A Tidal Wave

Today was a hard day. I went to church because I knew I needed to get out of the house.  I hadn’t slept well and it was a sad morning. At church I suddenly felt like I was looking into my future down and long, lonely road with sadness and depression.

     The first two weeks were shock and numbness.  Holding mostly together for my son and getting business done.  Trying not to make anyone else uncomfortable with my situation and grief.  It’s what I do, what I’ve always done.  I have to fulfill my responsibilities to everyone else. There is no room for me.

     Now I feel like sometimes I am just together, just okay.  Others I feel like I am rattling down the road and my pieces are about to come loose and fly apart.  I’m coming apart with grief.  Waves of it.  Overwhelmed.

     I know if I am not careful I will succumb to full on depression.  I already feel it nipping at my edges.  Trying to keep me in bed.  In the house.  Don’t bother eating.  Like Alice in Wonderland drinking from the bottle.  Everything becomes too big, too far, too much effort.

     I haven’t been to the grocery store yet. I have been avoiding it. Too many things, too many people, lights too bright.  So many choices I am not ready to make.

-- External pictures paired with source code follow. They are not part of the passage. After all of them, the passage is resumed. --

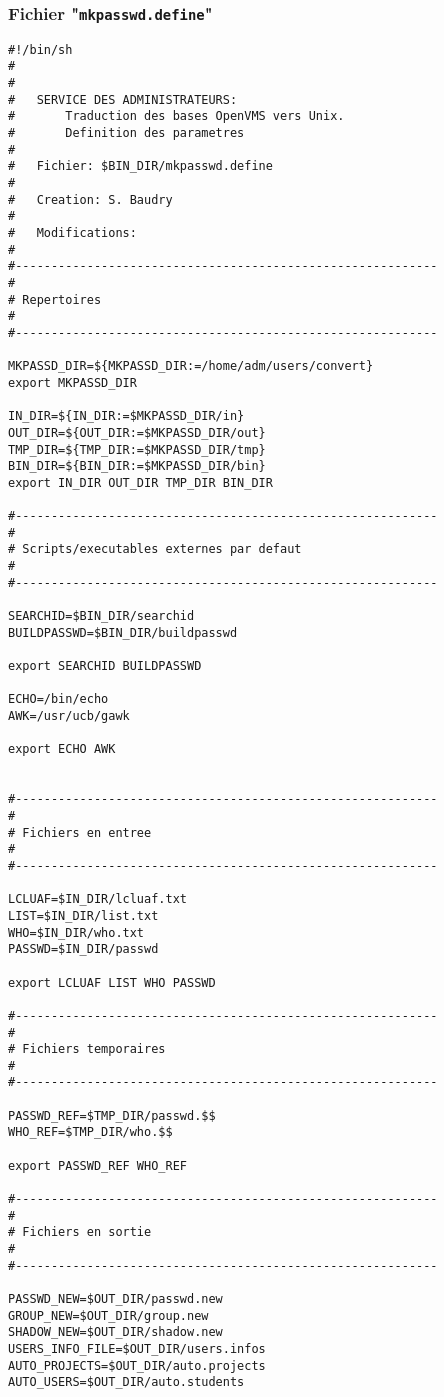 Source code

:\subsubsection{\texorpdfstring{\label{adv-programming-ex3-pgmdef}Fichier "{\tt mkpasswd.define}"}{Fichier "mkpasswd.define"}}

\begin{verbatim}
#!/bin/sh
#
#
#   SERVICE DES ADMINISTRATEURS:
#       Traduction des bases OpenVMS vers Unix.
#       Definition des parametres
#
#   Fichier: $BIN_DIR/mkpasswd.define
#
#   Creation: S. Baudry
#
#   Modifications:
#
#-----------------------------------------------------------
#
# Repertoires
#
#-----------------------------------------------------------

MKPASSD_DIR=${MKPASSD_DIR:=/home/adm/users/convert}
export MKPASSD_DIR

IN_DIR=${IN_DIR:=$MKPASSD_DIR/in}
OUT_DIR=${OUT_DIR:=$MKPASSD_DIR/out}
TMP_DIR=${TMP_DIR:=$MKPASSD_DIR/tmp}
BIN_DIR=${BIN_DIR:=$MKPASSD_DIR/bin}
export IN_DIR OUT_DIR TMP_DIR BIN_DIR

#-----------------------------------------------------------
#
# Scripts/executables externes par defaut
#
#-----------------------------------------------------------

SEARCHID=$BIN_DIR/searchid
BUILDPASSWD=$BIN_DIR/buildpasswd

export SEARCHID BUILDPASSWD

ECHO=/bin/echo
AWK=/usr/ucb/gawk

export ECHO AWK


#-----------------------------------------------------------
#
# Fichiers en entree
#
#-----------------------------------------------------------

LCLUAF=$IN_DIR/lcluaf.txt
LIST=$IN_DIR/list.txt
WHO=$IN_DIR/who.txt
PASSWD=$IN_DIR/passwd

export LCLUAF LIST WHO PASSWD

#-----------------------------------------------------------
#
# Fichiers temporaires
#
#-----------------------------------------------------------

PASSWD_REF=$TMP_DIR/passwd.$$
WHO_REF=$TMP_DIR/who.$$

export PASSWD_REF WHO_REF

#-----------------------------------------------------------
#
# Fichiers en sortie
#
#-----------------------------------------------------------

PASSWD_NEW=$OUT_DIR/passwd.new
GROUP_NEW=$OUT_DIR/group.new
SHADOW_NEW=$OUT_DIR/shadow.new
USERS_INFO_FILE=$OUT_DIR/users.infos
AUTO_PROJECTS=$OUT_DIR/auto.projects
AUTO_USERS=$OUT_DIR/auto.students


\end{verbatim}
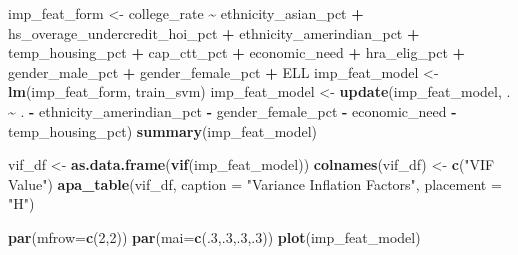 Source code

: \documentclass[
  man,floatsintext]{apa6}
\newenvironment{Shaded}{\begin{snugshade}}{\end{snugshade}}
\newcommand{\AttributeTok}[1]{\textcolor[rgb]{0.13,0.29,0.53}{#1}}
\newcommand{\DecValTok}[1]{\textcolor[rgb]{0.00,0.00,0.81}{#1}}
\newcommand{\FunctionTok}[1]{\textcolor[rgb]{0.13,0.29,0.53}{\textbf{#1}}}
\newcommand{\NormalTok}[1]{#1}
\newcommand{\OtherTok}[1]{\textcolor[rgb]{0.56,0.35,0.01}{#1}}
\newcommand{\SpecialCharTok}[1]{\textcolor[rgb]{0.81,0.36,0.00}{\textbf{#1}}}
\newcommand{\StringTok}[1]{\textcolor[rgb]{0.31,0.60,0.02}{#1}}
\begin{document}
\begin{Shaded}
\begin{Highlighting}[]
\NormalTok{imp\_feat\_form }\OtherTok{\textless{}{-}}\NormalTok{ college\_rate }\SpecialCharTok{\textasciitilde{}}\NormalTok{ ethnicity\_asian\_pct }\SpecialCharTok{+}\NormalTok{ hs\_overage\_undercredit\_hoi\_pct }\SpecialCharTok{+}\NormalTok{ ethnicity\_amerindian\_pct }\SpecialCharTok{+}\NormalTok{ temp\_housing\_pct }\SpecialCharTok{+}\NormalTok{ cap\_ctt\_pct }\SpecialCharTok{+}\NormalTok{ economic\_need }\SpecialCharTok{+}\NormalTok{ hra\_elig\_pct }\SpecialCharTok{+}\NormalTok{ gender\_male\_pct }\SpecialCharTok{+}\NormalTok{ gender\_female\_pct }\SpecialCharTok{+}\NormalTok{ ELL}
\NormalTok{imp\_feat\_model }\OtherTok{\textless{}{-}} \FunctionTok{lm}\NormalTok{(imp\_feat\_form, train\_svm)}
\NormalTok{imp\_feat\_model }\OtherTok{\textless{}{-}} \FunctionTok{update}\NormalTok{(imp\_feat\_model, . }\SpecialCharTok{\textasciitilde{}}\NormalTok{ . }\SpecialCharTok{{-}}\NormalTok{ ethnicity\_amerindian\_pct }\SpecialCharTok{{-}}\NormalTok{ gender\_female\_pct }\SpecialCharTok{{-}}\NormalTok{ economic\_need }\SpecialCharTok{{-}}\NormalTok{ temp\_housing\_pct)}
\FunctionTok{summary}\NormalTok{(imp\_feat\_model)}

\NormalTok{vif\_df }\OtherTok{\textless{}{-}} \FunctionTok{as.data.frame}\NormalTok{(}\FunctionTok{vif}\NormalTok{(imp\_feat\_model))}
\FunctionTok{colnames}\NormalTok{(vif\_df) }\OtherTok{\textless{}{-}} \FunctionTok{c}\NormalTok{(}\StringTok{"VIF Value"}\NormalTok{)}
\FunctionTok{apa\_table}\NormalTok{(vif\_df, }\AttributeTok{caption =} \StringTok{"Variance Inflation Factors"}\NormalTok{, }\AttributeTok{placement =} \StringTok{"H"}\NormalTok{)}

\FunctionTok{par}\NormalTok{(}\AttributeTok{mfrow=}\FunctionTok{c}\NormalTok{(}\DecValTok{2}\NormalTok{,}\DecValTok{2}\NormalTok{))}
\FunctionTok{par}\NormalTok{(}\AttributeTok{mai=}\FunctionTok{c}\NormalTok{(.}\DecValTok{3}\NormalTok{,.}\DecValTok{3}\NormalTok{,.}\DecValTok{3}\NormalTok{,.}\DecValTok{3}\NormalTok{))}
\FunctionTok{plot}\NormalTok{(imp\_feat\_model)}


\end{Highlighting}
\end{Shaded}
\end{document}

 I just have to keep doing what I am doing.  I have been thinking about a way to describe what it is like to grieve. One moment I know where I am, who I am and what I am doing. Then  something happens and I am lost.  The weight and the sadness come on me like a silent fog.  I don’t know where I am.  I’ve lost my solid ground and I don’t know who I am becoming.  I forget what I am doing.  It reminds me of a poem by Carl Sandberg:


The fog comes
on little cat feet.

It sits looking
over harbor and city
on silent haunches
and then moves on.

It hurts but it isn’t entirely unwelcome.  I need it.  It’s the only way to get from where I am back to some kind of life without K.